Pons de Charry - Donzel et ancêtre noble Premier membre noble de la famille vers 1460.
Augier de Charry - Capitaine de Montcuq Fixe la famille au repaire de Charry en 1519.
Jacques de Prévost - 'Second Bayard' et militaire Organise les Gardes françaises pour Charles IX.
Catherine de Médicis - Reine régente Confie à Prévost la protection du roi.
Colonel Bonnafous de Caminel - Restaurateur du XXe siècle Lance les premiers travaux de sauvegarde.

Origine et histoire

Le château de Charry, situé à Montcuq-en-Quercy-Blanc (Lot, Occitanie), trouve ses origines au XVe siècle avec la famille Charry, des marchands locaux ayant accédé à la noblesse. Pons de Charry, qualifié de donzel vers 1460, et son fils Augier, capitaine de Montcuq, édifient un donjon flanqué de deux tours polygonales, protégé par une enceinte dont subsistent une tour ronde et une barbacane. Ce repaire, initialement nommé Malmon-le-Petit, devient le siège d’une lignée militaire en ascension.

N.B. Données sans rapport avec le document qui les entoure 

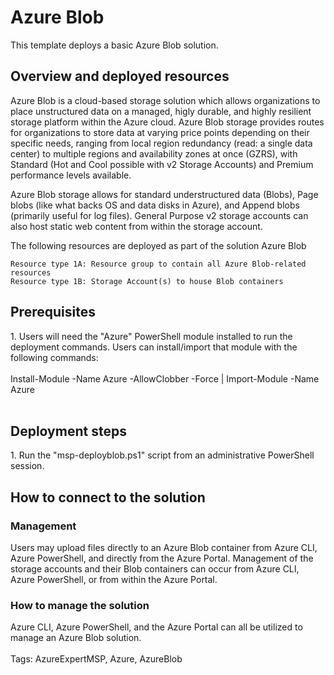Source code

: <h1 class="large"><b>Azure Blob</b></h1>

This template deploys a basic Azure Blob solution.

<h2 class="small"><b>Overview and deployed resources</b></h2>

Azure Blob is a cloud-based storage solution which allows organizations to place unstructured data on a managed, higly durable, and highly resilient storage platform within the Azure cloud. Azure Blob storage provides routes for organizations to store data at varying price points depending on their specific needs, ranging from local region redundancy (read: a single data center) to multiple regions and availability zones at once (GZRS), with Standard (Hot and Cool possible with v2 Storage Accounts) and Premium performance levels available.

Azure Blob storage allows for standard understructured data (Blobs), Page blobs (like what backs OS and data disks in Azure), and Append blobs (primarily useful for log files). General Purpose v2 storage accounts can also host static web content from within the storage account.

The following resources are deployed as part of the solution
Azure Blob

    Resource type 1A: Resource group to contain all Azure Blob-related resources
    Resource type 1B: Storage Account(s) to house Blob containers

<h2><b>Prerequisites</b></h2>
1. Users will need the "Azure" PowerShell module installed to run the deployment commands. Users can install/import that module with the following commands:
<br></br>
Install-Module -Name Azure -AllowClobber -Force | Import-Module -Name Azure
<br></br>

<h2><b>Deployment steps</b></h2>

<body>
1. Run the "msp-deployblob.ps1" script from an administrative PowerShell session.
</body>
<h2 class="small"><b>How to connect to the solution</b></h2>
<h3 class="smaller"<b>Management</b></h3>

Users may upload files directly to an Azure Blob container from Azure CLI, Azure PowerShell, and directly from the Azure Portal. Management of the storage accounts and their Blob containers can occur from Azure CLI, Azure PowerShell, or from within the Azure Portal.

<h3><b>How to manage the solution</b></h3>
Azure CLI, Azure PowerShell, and the Azure Portal can all be utilized to manage an Azure Blob solution.
<br></br>
Tags: AzureExpertMSP, Azure, AzureBlob
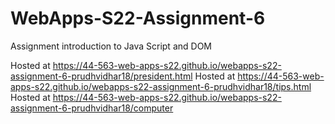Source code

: # WebApps-S22-Assignment-6
Assignment introduction to Java Script and DOM

Hosted at  https://44-563-web-apps-s22.github.io/webapps-s22-assignment-6-prudhvidhar18/president.html
Hosted at  https://44-563-web-apps-s22.github.io/webapps-s22-assignment-6-prudhvidhar18/tips.html
Hosted at  https://44-563-web-apps-s22.github.io/webapps-s22-assignment-6-prudhvidhar18/computer

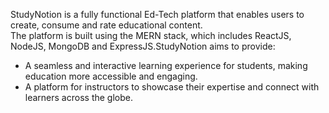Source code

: StudyNotion is a fully functional Ed-Tech platform that enables users to create, consume and rate educational content.  
The platform is built using the MERN stack, which includes ReactJS, NodeJS, MongoDB and ExpressJS.StudyNotion aims to provide:
- A seamless and interactive learning experience for students, making education more accessible and engaging.
- A platform for instructors to showcase their expertise and connect with learners across the globe.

Au XVIe siècle, le château passe à Jacques de Prévost, surnommé le « Second Bayard » pour ses faits d’armes en Italie. Proche de Catherine de Médicis, il organise les Gardes françaises avant d’être assassiné en 1563. Sa nièce, Peyrone de Charry, épouse Jean de Vezins, sénéchal de Quercy. Le domaine, modifié au XVIIe siècle par l’ajout de corps de logis, reste aux Charry jusqu’à la Révolution, puis aux Lavaur de Charry.

Au XIXe siècle, un bâtiment relie le logis à la tour ronde du rempart. Délaissé, le château est sauvé au XXe siècle par le colonel Bonnafous de Caminel, puis restauré à partir de 1984 par ses propriétaires actuels. Classé Monument Historique en 1976, il abrite aussi l’écrivain David Garnett, décédé sur place en 1981. Son architecture mêle donjon médiéval, éléments Renaissance et aménagements ultérieurs, témoignant de six siècles d’histoire quercynoise.

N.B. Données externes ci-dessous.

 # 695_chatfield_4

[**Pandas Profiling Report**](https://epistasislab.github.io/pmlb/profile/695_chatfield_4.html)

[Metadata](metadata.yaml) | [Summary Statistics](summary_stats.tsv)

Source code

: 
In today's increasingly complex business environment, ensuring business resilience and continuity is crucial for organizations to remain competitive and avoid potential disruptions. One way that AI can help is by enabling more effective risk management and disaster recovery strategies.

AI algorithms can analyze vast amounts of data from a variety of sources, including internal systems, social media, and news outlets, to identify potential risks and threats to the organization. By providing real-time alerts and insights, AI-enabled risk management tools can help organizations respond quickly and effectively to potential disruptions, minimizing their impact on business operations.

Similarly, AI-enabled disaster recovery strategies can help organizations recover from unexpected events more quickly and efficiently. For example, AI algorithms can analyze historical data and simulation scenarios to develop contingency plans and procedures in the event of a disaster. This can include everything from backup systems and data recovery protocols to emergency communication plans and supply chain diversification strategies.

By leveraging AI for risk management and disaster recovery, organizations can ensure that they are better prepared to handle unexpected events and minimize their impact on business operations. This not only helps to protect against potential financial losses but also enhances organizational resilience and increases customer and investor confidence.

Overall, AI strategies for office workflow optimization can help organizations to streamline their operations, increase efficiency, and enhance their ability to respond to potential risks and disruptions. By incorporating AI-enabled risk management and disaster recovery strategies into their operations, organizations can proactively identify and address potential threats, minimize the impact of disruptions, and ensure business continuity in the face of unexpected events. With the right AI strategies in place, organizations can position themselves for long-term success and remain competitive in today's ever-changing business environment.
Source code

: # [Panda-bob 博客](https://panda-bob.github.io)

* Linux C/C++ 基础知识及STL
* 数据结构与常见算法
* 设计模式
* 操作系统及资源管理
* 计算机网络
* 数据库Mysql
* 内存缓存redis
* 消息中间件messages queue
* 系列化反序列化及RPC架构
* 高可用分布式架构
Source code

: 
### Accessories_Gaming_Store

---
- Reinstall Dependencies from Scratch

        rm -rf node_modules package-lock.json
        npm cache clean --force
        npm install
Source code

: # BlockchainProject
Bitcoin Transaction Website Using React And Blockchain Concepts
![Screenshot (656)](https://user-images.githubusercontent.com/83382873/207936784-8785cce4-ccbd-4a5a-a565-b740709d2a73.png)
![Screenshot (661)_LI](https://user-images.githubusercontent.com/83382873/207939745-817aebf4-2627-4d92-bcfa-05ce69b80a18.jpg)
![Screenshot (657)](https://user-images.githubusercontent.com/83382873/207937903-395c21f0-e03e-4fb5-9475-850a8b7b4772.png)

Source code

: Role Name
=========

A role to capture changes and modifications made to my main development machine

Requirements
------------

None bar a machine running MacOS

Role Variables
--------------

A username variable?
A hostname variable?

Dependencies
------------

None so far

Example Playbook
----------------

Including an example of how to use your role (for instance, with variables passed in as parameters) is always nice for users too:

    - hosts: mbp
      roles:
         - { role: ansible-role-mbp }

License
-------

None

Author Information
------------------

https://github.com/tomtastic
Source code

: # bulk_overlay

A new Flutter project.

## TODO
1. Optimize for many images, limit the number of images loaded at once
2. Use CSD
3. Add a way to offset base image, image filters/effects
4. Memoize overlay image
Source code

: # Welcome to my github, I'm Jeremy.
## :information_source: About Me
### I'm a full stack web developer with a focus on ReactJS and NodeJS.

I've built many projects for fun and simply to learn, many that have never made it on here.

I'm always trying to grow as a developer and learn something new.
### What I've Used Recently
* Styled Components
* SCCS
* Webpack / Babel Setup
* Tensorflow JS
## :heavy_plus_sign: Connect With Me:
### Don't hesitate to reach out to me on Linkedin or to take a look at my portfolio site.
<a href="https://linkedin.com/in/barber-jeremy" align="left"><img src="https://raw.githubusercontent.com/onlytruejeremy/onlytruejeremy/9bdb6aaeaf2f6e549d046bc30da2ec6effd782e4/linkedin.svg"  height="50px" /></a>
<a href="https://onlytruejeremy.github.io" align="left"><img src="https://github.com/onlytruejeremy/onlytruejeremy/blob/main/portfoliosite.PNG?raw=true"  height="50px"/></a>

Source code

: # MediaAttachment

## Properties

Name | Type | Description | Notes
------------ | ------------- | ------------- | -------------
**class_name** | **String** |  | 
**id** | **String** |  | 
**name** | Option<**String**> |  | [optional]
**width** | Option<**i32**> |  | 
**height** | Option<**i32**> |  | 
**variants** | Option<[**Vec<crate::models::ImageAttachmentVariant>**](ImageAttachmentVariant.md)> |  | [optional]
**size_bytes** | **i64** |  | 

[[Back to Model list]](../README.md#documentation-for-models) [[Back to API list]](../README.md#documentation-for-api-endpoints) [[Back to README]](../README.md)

Le parc, structuré par des allées et des arbres centenaires, entoure les vestiges de l’enceinte fortifiée. Un souterrain reliait autrefois la barbacane au donjon, soulignant son rôle défensif dans la vallée de Charry. La chapelle aménagée dans une tour ronde, les canonnières protégeant le puits, et les modifications des XVIIIe et XIXe siècles illustrent son évolution fonctionnelle et symbolique.

La famille Charry, d’abord marchande puis noble, incarne l’ascension sociale typique du Quercy post-Guerre de Cent Ans. Leur déclin au XVIIIe siècle contraste avec leur apogée militaire au XVIe, marquée par Laurent de Charry (1530–1563), organisateur de la Garde royale. Le château, aujourd’hui propriété privée, perpétue ce patrimoine à travers ses pierres et ses archives.